MATERIAL FOR THE TASK

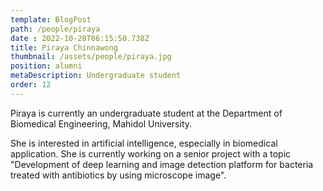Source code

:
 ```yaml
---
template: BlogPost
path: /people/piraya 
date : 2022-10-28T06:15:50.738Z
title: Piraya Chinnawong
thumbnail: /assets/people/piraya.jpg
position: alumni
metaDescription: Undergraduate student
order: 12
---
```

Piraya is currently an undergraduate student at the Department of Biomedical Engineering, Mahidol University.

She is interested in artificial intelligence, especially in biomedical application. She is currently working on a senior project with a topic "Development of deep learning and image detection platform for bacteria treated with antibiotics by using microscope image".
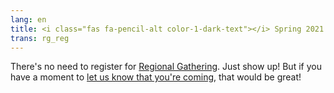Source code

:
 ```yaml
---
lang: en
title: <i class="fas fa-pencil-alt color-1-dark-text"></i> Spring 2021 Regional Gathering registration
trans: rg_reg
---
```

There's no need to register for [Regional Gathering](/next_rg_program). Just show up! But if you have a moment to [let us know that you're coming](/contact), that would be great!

==

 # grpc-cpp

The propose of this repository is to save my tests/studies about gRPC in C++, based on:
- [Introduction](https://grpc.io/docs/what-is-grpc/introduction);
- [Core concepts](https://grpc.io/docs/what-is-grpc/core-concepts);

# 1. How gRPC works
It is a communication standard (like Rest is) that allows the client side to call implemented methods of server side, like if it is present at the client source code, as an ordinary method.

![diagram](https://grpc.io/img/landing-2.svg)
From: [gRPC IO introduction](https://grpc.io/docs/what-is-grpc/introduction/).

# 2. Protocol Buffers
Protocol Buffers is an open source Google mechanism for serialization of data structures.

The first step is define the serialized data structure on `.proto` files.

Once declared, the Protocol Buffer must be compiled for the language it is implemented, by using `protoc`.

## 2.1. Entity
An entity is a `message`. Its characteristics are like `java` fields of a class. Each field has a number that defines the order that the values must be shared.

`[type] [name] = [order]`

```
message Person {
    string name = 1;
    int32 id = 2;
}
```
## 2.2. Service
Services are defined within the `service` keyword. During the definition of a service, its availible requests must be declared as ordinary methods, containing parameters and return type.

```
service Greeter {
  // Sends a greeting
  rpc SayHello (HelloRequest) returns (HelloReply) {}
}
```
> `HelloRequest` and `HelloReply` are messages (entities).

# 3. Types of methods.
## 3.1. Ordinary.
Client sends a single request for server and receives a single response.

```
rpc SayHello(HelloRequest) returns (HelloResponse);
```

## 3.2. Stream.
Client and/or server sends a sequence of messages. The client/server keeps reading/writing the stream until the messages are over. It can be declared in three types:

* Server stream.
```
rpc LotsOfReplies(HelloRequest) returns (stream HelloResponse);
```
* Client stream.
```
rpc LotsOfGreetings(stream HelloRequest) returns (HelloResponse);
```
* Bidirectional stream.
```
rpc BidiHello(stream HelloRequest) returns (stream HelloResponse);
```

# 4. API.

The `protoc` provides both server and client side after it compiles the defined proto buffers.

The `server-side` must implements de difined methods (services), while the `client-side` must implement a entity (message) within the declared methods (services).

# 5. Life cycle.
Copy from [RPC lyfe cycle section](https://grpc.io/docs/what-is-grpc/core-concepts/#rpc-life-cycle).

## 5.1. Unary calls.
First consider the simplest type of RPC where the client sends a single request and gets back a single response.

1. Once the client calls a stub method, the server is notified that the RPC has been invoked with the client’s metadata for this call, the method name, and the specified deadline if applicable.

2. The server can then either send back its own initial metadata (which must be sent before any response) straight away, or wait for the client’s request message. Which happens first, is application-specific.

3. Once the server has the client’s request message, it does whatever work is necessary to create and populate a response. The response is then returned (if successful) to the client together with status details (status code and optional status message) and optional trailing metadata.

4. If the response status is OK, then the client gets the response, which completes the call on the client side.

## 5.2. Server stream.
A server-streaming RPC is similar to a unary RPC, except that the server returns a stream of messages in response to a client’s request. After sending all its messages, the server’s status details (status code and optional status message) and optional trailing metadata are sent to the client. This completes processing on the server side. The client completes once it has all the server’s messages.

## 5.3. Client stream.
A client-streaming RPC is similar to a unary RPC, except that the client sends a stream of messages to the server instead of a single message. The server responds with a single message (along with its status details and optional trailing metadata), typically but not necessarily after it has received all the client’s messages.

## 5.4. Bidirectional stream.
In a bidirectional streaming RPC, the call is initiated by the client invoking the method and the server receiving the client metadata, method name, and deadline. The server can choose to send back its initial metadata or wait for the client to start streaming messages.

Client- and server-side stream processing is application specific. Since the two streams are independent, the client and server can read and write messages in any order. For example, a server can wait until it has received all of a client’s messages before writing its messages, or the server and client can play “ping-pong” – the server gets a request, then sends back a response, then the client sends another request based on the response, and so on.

WHAT YOU WILL DO
Only one part of the material above is to be transcribed, namely the lines starting with the line that has "An entity is" and going on through the line that has "First consider the", exactly as they stand.

YOUR RESPONSE
An entity is a `message`. Its characteristics are like `java` fields of a class. Each field has a number that defines the order that the values must be shared.

`[type] [name] = [order]`

```
message Person {
    string name = 1;
    int32 id = 2;
}
```
## 2.2. Service
Services are defined within the `service` keyword. During the definition of a service, its availible requests must be declared as ordinary methods, containing parameters and return type.

```
service Greeter {
  // Sends a greeting
  rpc SayHello (HelloRequest) returns (HelloReply) {}
}
```
> `HelloRequest` and `HelloReply` are messages (entities).

# 3. Types of methods.
## 3.1. Ordinary.
Client sends a single request for server and receives a single response.

```
rpc SayHello(HelloRequest) returns (HelloResponse);
```

## 3.2. Stream.
Client and/or server sends a sequence of messages. The client/server keeps reading/writing the stream until the messages are over. It can be declared in three types:

* Server stream.
```
rpc LotsOfReplies(HelloRequest) returns (stream HelloResponse);
```
* Client stream.
```
rpc LotsOfGreetings(stream HelloRequest) returns (HelloResponse);
```
* Bidirectional stream.
```
rpc BidiHello(stream HelloRequest) returns (stream HelloResponse);
```

# 4. API.

The `protoc` provides both server and client side after it compiles the defined proto buffers.

The `server-side` must implements de difined methods (services), while the `client-side` must implement a entity (message) within the declared methods (services).

# 5. Life cycle.
Copy from [RPC lyfe cycle section](https://grpc.io/docs/what-is-grpc/core-concepts/#rpc-life-cycle).

## 5.1. Unary calls.
First consider the simplest type of RPC where the client sends a single request and gets back a single response.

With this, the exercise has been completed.